# Loss of Shell Tanker LANDAK in 1957



## davehowden (Apr 8, 2007)

I am researching the loss of the LANDAK whilst on passage from Jessleton to Singapore in February 1957.

Below is the list of the 3 UK officers on board at the time of the loss.
If anyone has any info or tales about them or sailed with them please let me know.

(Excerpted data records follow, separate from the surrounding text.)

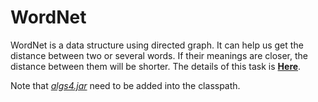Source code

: # WordNet

WordNet is a data structure using directed graph. It can help us get the distance between two or several words. If their meanings are closer, the distance between them will be shorter. The details of this task is [**Here**](https://coursera.cs.princeton.edu/algs4/assignments/wordnet/specification.php).

Note that [*algs4.jar*](../) need to be added into the classpath.
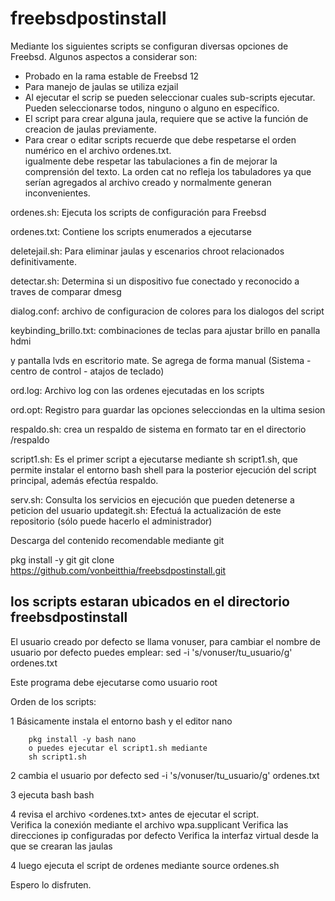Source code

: # freebsdpostinstall
Mediante los siguientes scripts se configuran diversas opciones de Freebsd.  Algunos aspectos a considerar son:

- Probado en la rama estable de Freebsd 12
- Para manejo de jaulas se utiliza ezjail
- Al ejecutar el scrip se pueden seleccionar cuales sub-scripts ejecutar.  Pueden seleccionarse
  todos, ninguno o alguno en específico. 
- El script para crear alguna jaula, requiere que se active la función de creacion de 
  jaulas previamente.
- Para crear o editar scripts recuerde que debe respetarse el orden numérico en el archivo ordenes.txt.  
  igualmente debe respetar las tabulaciones a fin de mejorar la comprensión del texto.
  La orden cat no refleja los tabuladores ya que serían agregados al archivo creado y normalmente
  generan inconvenientes.
  
ordenes.sh: Ejecuta los scripts de configuración para Freebsd

ordenes.txt: Contiene los scripts enumerados a ejecutarse

deletejail.sh:  Para eliminar jaulas y escenarios chroot relacionados definitivamente.  

detectar.sh: Determina si un dispositivo fue conectado y reconocido a traves de comparar dmesg

dialog.conf: archivo de configuracion de colores para los dialogos del script

keybinding_brillo.txt: combinaciones de teclas para ajustar brillo en panalla hdmi 

y pantalla lvds en escritorio mate.  Se agrega de forma manual (Sistema - centro de control - atajos de teclado)

ord.log: Archivo log con las ordenes ejecutadas en los scripts

ord.opt: Registro para guardar las opciones selecciondas en la ultima sesion

respaldo.sh: crea un respaldo de sistema en formato tar en el directorio /respaldo

script1.sh: Es el primer script a ejecutarse mediante sh script1.sh, que permite 
instalar el entorno bash shell para la posterior ejecución del script principal, además efectúa respaldo.

serv.sh: Consulta los servicios en ejecución que pueden detenerse a peticion del usuario
updategit.sh:  Efectuá la actualización de este repositorio (sólo puede hacerlo el administrador)

Descarga del contenido
recomendable mediante git

pkg install -y git
git clone https://github.com/vonbeitthia/freebsdpostinstall.git

los scripts estaran ubicados en el directorio freebsdpostinstall
----------------------------------------------------------------


El usuario creado por defecto se llama vonuser, para cambiar el nombre de 
usuario por defecto puedes emplear:
		sed -i 's/vonuser/tu_usuario/g' ordenes.txt


Este programa debe ejecutarse como usuario root

Orden de los scripts:

1 Básicamente instala el entorno bash y el editor nano

		pkg install -y bash nano 
		o puedes ejecutar el script1.sh mediante
		sh script1.sh

2 cambia el usuario por defecto
		sed -i 's/vonuser/tu_usuario/g' ordenes.txt

3 ejecuta bash
		bash

4 revisa el archivo <ordenes.txt> antes de ejecutar el script.  
	Verifica la conexión mediante el archivo wpa.supplicant
	Verifica las direcciones ip configuradas por defecto
	Verifica la interfaz virtual desde la que se crearan las jaulas


4 luego ejecuta el script de ordenes mediante
		source ordenes.sh

Espero lo disfruten.
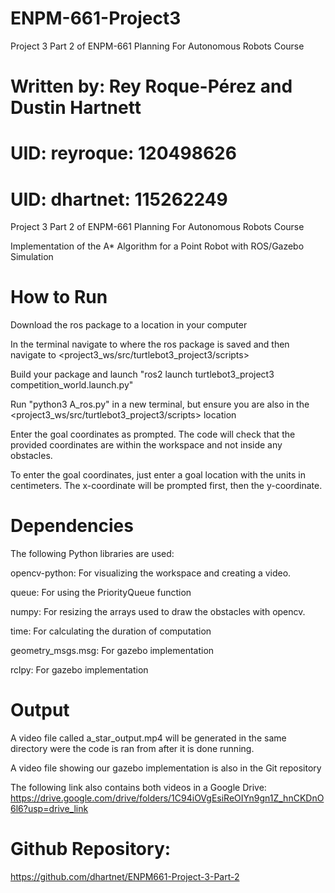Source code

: # ENPM-661-Project3
Project 3 Part 2 of ENPM-661 Planning For Autonomous Robots Course
# Written by: Rey Roque-Pérez and Dustin Hartnett
# UID: reyroque: 120498626
# UID: dhartnet: 115262249
Project 3 Part 2 of ENPM-661 Planning For Autonomous Robots Course

Implementation of the A* Algorithm for a Point Robot with ROS/Gazebo Simulation

# How to Run
Download the ros package to a location in your computer

In the terminal navigate to where the ros package is saved and then navigate to <project3_ws/src/turtlebot3_project3/scripts>

Build your package and launch "ros2 launch turtlebot3_project3 competition_world.launch.py"

Run "python3 A_ros.py" in a new terminal, but ensure you are also in the <project3_ws/src/turtlebot3_project3/scripts> location

Enter the goal coordinates as prompted. The code will check that the provided coordinates are within the workspace and not inside any obstacles.

To enter the goal coordinates, just enter a goal location with the units in centimeters. The x-coordinate will be prompted first, then the y-coordinate.

# Dependencies
The following Python libraries are used:

opencv-python: For visualizing the workspace and creating a video.

queue: For using the PriorityQueue function

numpy: For resizing the arrays used to draw the obstacles with opencv.

time: For calculating the duration of computation

geometry_msgs.msg: For gazebo implementation

rclpy: For gazebo implementation

# Output
A video file called a_star_output.mp4 will be generated in the same directory were the code is ran from after it is done running.

A video file showing our gazebo implementation is also in the Git repository

The following link also contains both videos in a Google Drive: https://drive.google.com/drive/folders/1C94iOVgEsiReOIYn9gn1Z_hnCKDnO6l6?usp=drive_link

# Github Repository: 
https://github.com/dhartnet/ENPM661-Project-3-Part-2 
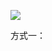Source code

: ![](https://upload-images.jianshu.io/upload_images/5786888-1723a7b489a72251.png?imageMogr2/auto-orient/strip%7CimageView2/2/w/1240)


方式一：

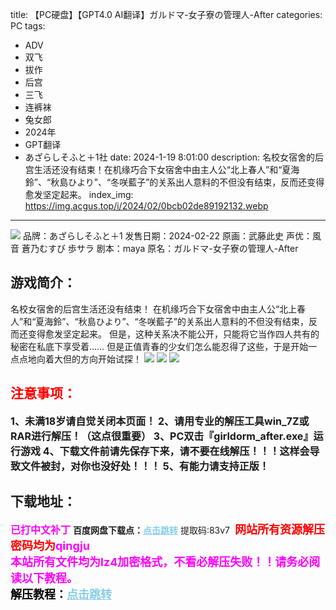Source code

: title: 【PC硬盘】【GPT4.0 AI翻译】ガルドマ-女子寮の管理人-After
categories: PC
tags:
- ADV
- 双飞
- 拔作
- 后宫
- 三飞
- 连裤袜
- 兔女郎
- 2024年
- GPT翻译
- あざらしそふと＋1社
date: 2024-1-19 8:01:00
description: 名校女宿舍的后宫生活还没有结束！在机缘巧合下女宿舍中由主人公“北上春人”和“夏海鈴”、“秋島ひより”、“冬咲藍子”的关系出人意料的不但没有结束，反而还变得愈发坚定起来。
index_img: https://img.acgus.top/i/2024/02/0bcb02de89192132.webp
---
![](https://img.acgus.top/i/2024/02/0bcb02de89192132.webp)
品牌：あざらしそふと＋1
发售日期：2024-02-22
原画：武藤此史
声优：風音 蒼乃むすび 歩サラ
剧本：maya
原名：ガルドマ-女子寮の管理人-After

## 游戏简介：
名校女宿舍的后宫生活还没有结束！
在机缘巧合下女宿舍中由主人公“北上春人”和“夏海鈴”、“秋島ひより”、“冬咲藍子”的关系出人意料的不但没有结束，反而还变得愈发坚定起来。
但是，这种关系决不能公开，只能将它当作四人共有的秘密在私底下享受着……
但是正值青春的少女们怎么能忍得了这些，于是开始一点点地向着大但的方向开始试探！
![](https://img.acgus.top/i/2024/02/638c41a889192146.webp)
![](https://img.acgus.top/i/2024/02/0071eb5267192141.webp)
![](https://img.acgus.top/i/2024/02/d9dc13bbec192137.webp)




## <font color=#FF0000 >注意事项：</font>
<font size=3><b>1、未满18岁请自觉关闭本页面！
2、请用专业的解压工具win_7Z或RAR进行解压！（这点很重要）
3、PC双击『girldorm_after.exe』运行游戏
4、下载文件前请先保存下来，请不要在线解压！！！这样会导致文件被封，对你也没好处！！！
5、有能力请支持正版！</b></font>

## 下载地址：
<font color=#FF00FF size=3><b>已打中文补丁</b></font>
<b>百度网盘下载点：</b><a href="https://pan.baidu.com/s/1gbcdnMkLyEWTepaug7zhSg?pwd=83v7" style="color: #87CEEB;"><b>点击跳转</b></a> 提取码:83v7
<a style="padding: 0" href="https://post.qingju.org/AD/"><img style="max-width:100%" src="https://img.acgus.top/i/2024/07/478f689b8021d8d499ab43d21acf137a.gif" alt=""></a>
<b><font color=#FF0000 size=4>网站所有资源解压密码均为</b></font><b><font color=#FF00FF size=4>qingju</font><font color=#FF0000 ></font></b><br><b><font color=#FF00FF size=4>本站所有文件均为lz4加密格式，不看必解压失败！！请务必阅读以下教程。</b></font><br><b><font color=#000 size=4>解压教程：</b><a href="https://post.qingju.org/tutorial/000/" style="color: #87CEEB;"><b>点击跳转</b></a>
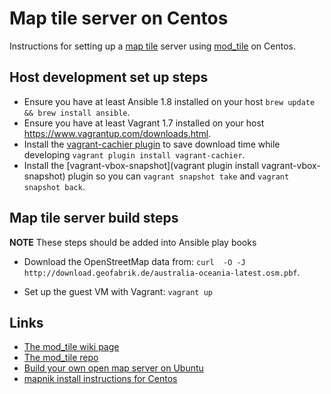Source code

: # Map tile server on Centos

Instructions for setting up a [map tile](https://msdn.microsoft.com/en-us/library/bb259689.aspx) server using [mod_tile](http://wiki.openstreetmap.org/wiki/Mod_tile) on Centos.

## Host development set up steps

- Ensure you have at least Ansible 1.8 installed on your host `brew update && brew install ansible`.
- Ensure you have at least Vagrant 1.7 installed on your host https://www.vagrantup.com/downloads.html.
- Install the [vagrant-cachier plugin](https://github.com/fgrehm/vagrant-cachier) to save download time while developing `vagrant plugin install vagrant-cachier`.
- Install the [vagrant-vbox-snapshot](vagrant plugin install vagrant-vbox-snapshot) plugin so you can `vagrant snapshot take` and `vagrant snapshot back`.

## Map tile server build steps

**NOTE** These steps should be added into Ansible play books

- Download the OpenStreetMap data from: `curl  -O -J http://download.geofabrik.de/australia-oceania-latest.osm.pbf`.

- Set up the guest VM with Vagrant: `vagrant up`

## Links

- [The mod_tile wiki page](http://wiki.openstreetmap.org/wiki/Mod_tile)
- [The mod_tile repo](https://github.com/openstreetmap/mod_tile)
- [Build your own open map server on Ubuntu](http://weait.com/content/build-your-own-openstreetmap-server-lucid)
- [mapnik install instructions for Centos](https://github.com/mapnik/mapnik/wiki/CentOS_RHEL)


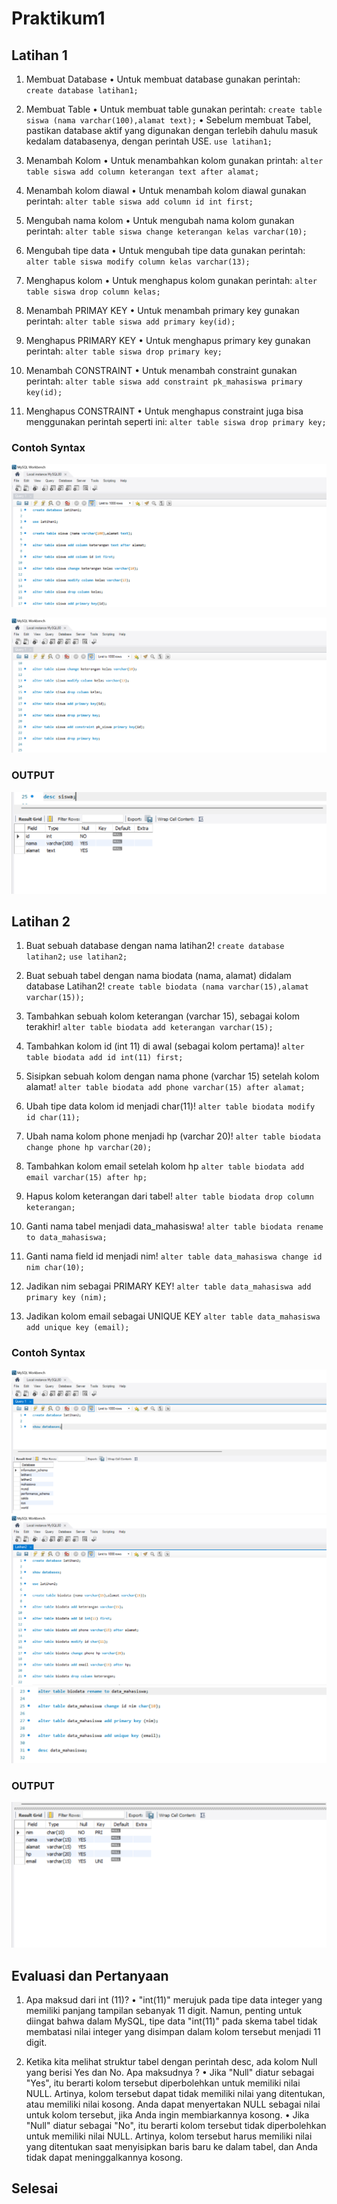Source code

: # Praktikum1

## Latihan 1
1. Membuat Database
• Untuk membuat database gunakan perintah:
`create database latihan1;`

2. Membuat Table
• Untuk membuat table gunakan perintah:
`create table siswa (nama varchar(100),alamat text);`
• Sebelum membuat Tabel, pastikan database aktif yang digunakan
dengan terlebih dahulu masuk kedalam databasenya, dengan
perintah USE.
`use latihan1;`

3. Menambah Kolom
• Untuk menambahkan kolom gunakan printah:
`alter table siswa add column keterangan text after alamat;`

4. Menambah kolom diawal
• Untuk menambah kolom diawal gunakan perintah:
`alter table siswa add column id int first;` 

5. Mengubah nama kolom
• Untuk mengubah nama kolom gunakan perintah:
`alter table siswa change keterangan kelas varchar(10);`

6. Mengubah tipe data
• Untuk mengubah tipe data gunakan perintah:
`alter table siswa modify column kelas varchar(13);`

7. Menghapus kolom
• Untuk menghapus kolom gunakan perintah:
`alter table siswa drop column kelas;`

8. Menambah PRIMAY KEY
• Untuk menambah primary key gunakan perintah:
`alter table siswa add primary key(id);`
 
9. Menghapus PRIMARY KEY
• Untuk menghapus primary key gunakan perintah:
`alter table siswa drop primary key;`

10. Menambah CONSTRAINT
• Untuk menambah constraint gunakan perintah:
`alter table siswa add constraint pk_mahasiswa primary key(id);`

11. Menghapus CONSTRAINT
• Untuk menghapus constraint juga bisa menggunakan perintah seperti ini:
`alter table siswa drop primary key;`

### Contoh Syntax 
![image](https://github.com/ZahraNurhaliza/Praktikum1/blob/main/screenshot/latihan1.1.png)

![image](https://github.com/ZahraNurhaliza/Praktikum1/blob/main/screenshot/latihan1.2.png)

### OUTPUT
![image](https://github.com/ZahraNurhaliza/Praktikum1/blob/main/screenshot/latihan1.3.png)


## Latihan 2
1. Buat sebuah database dengan nama latihan2!
`create database latihan2;`
`use latihan2;`

2. Buat sebuah tabel dengan nama biodata (nama, alamat) didalam
database Latihan2!
`create table biodata (nama varchar(15),alamat varchar(15));`

3. Tambahkan sebuah kolom keterangan (varchar 15), sebagai kolom
terakhir!
`alter table biodata add keterangan varchar(15);`

4. Tambahkan kolom id (int 11) di awal (sebagai kolom pertama)!
`alter table biodata add id int(11) first;`

5. Sisipkan sebuah kolom dengan nama phone (varchar 15) setelah
kolom alamat!
`alter table biodata add phone varchar(15) after alamat;`

6. Ubah tipe data kolom id menjadi char(11)!
`alter table biodata modify id char(11);`

7. Ubah nama kolom phone menjadi hp (varchar 20)!
`alter table biodata change phone hp varchar(20);`

8. Tambahkan kolom email setelah kolom hp
`alter table biodata add email varchar(15) after hp;`

9. Hapus kolom keterangan dari tabel!
`alter table biodata drop column keterangan;`

10. Ganti nama tabel menjadi data_mahasiswa!
`alter table biodata rename to data_mahasiswa;`

11. Ganti nama field id menjadi nim!
`alter table data_mahasiswa change id nim char(10);`

12. Jadikan nim sebagai PRIMARY KEY!
`alter table data_mahasiswa add primary key (nim);`

13. Jadikan kolom email sebagai UNIQUE KEY
`alter table data_mahasiswa add unique key (email);`

### Contoh Syntax 
![image](https://github.com/ZahraNurhaliza/Praktikum1/blob/main/screenshot/latihan2.1.png)
![image](https://github.com/ZahraNurhaliza/Praktikum1/blob/main/screenshot/latihan2.2.png)
![image](https://github.com/ZahraNurhaliza/Praktikum1/blob/main/screenshot/latihan2.3.png)

### OUTPUT
![image](https://github.com/ZahraNurhaliza/Praktikum1/blob/main/screenshot/latihan2.4.png)


## Evaluasi dan Pertanyaan
1. Apa maksud dari int (11)?
   • "int(11)" merujuk pada tipe data integer yang memiliki panjang tampilan sebanyak 11 digit. Namun, penting untuk diingat bahwa dalam MySQL, tipe data "int(11)" pada skema tabel tidak membatasi nilai integer yang disimpan dalam kolom tersebut menjadi 11 digit. 

2. Ketika kita melihat struktur tabel dengan perintah desc, ada kolom Null yang berisi Yes dan No. Apa maksudnya ?
   • Jika "Null" diatur sebagai "Yes", itu berarti kolom tersebut diperbolehkan untuk memiliki nilai NULL. Artinya, kolom tersebut dapat tidak memiliki nilai yang ditentukan, atau memiliki nilai kosong. Anda dapat menyertakan NULL sebagai nilai untuk kolom tersebut, jika Anda ingin membiarkannya kosong.
   • Jika "Null" diatur sebagai "No", itu berarti kolom tersebut tidak diperbolehkan untuk memiliki nilai NULL. Artinya, kolom tersebut harus memiliki nilai yang ditentukan saat menyisipkan baris baru ke dalam tabel, dan Anda tidak dapat meninggalkannya kosong.

## Selesai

Master S A Watson (may not have had Masters Ticket as Shell considered him Officer in Charge and not Master)
Chief Officer	J A Brewer
Chief Engineer	EW (Bill) Tipping


I am also interested in knowing the ballast draft of this ship. 

Many thanks


----------



## BlythSpirit (Dec 17, 2006)

Here is a link to help you;

http://www.helderline.nl/

click on pictures on the left hand side and then select "L" and scroll down to the Landark - it doesn't give the draft but there are other details - and a nice photo of her


----------



## Tom Logan (Sep 18, 2006)

There is a good photo of her sister 'Lang' taken in drydock in Singapore on the gallery. Shows some of the draft marks, if this helps. I was mate on 'Lang' at one time, she could get down to 6' 1'' with her no.1 tank and the fore-peak full, none of the other small-craft fleet could get down as low as this, which was required to visit Pankal Balam even on spring tides. So we could operate safely on very light draft, though I can't remember what normal ballast draft was, probably not much more! Not much help to you I know, but good luck in your reserch anyway.
Regards, Tom


----------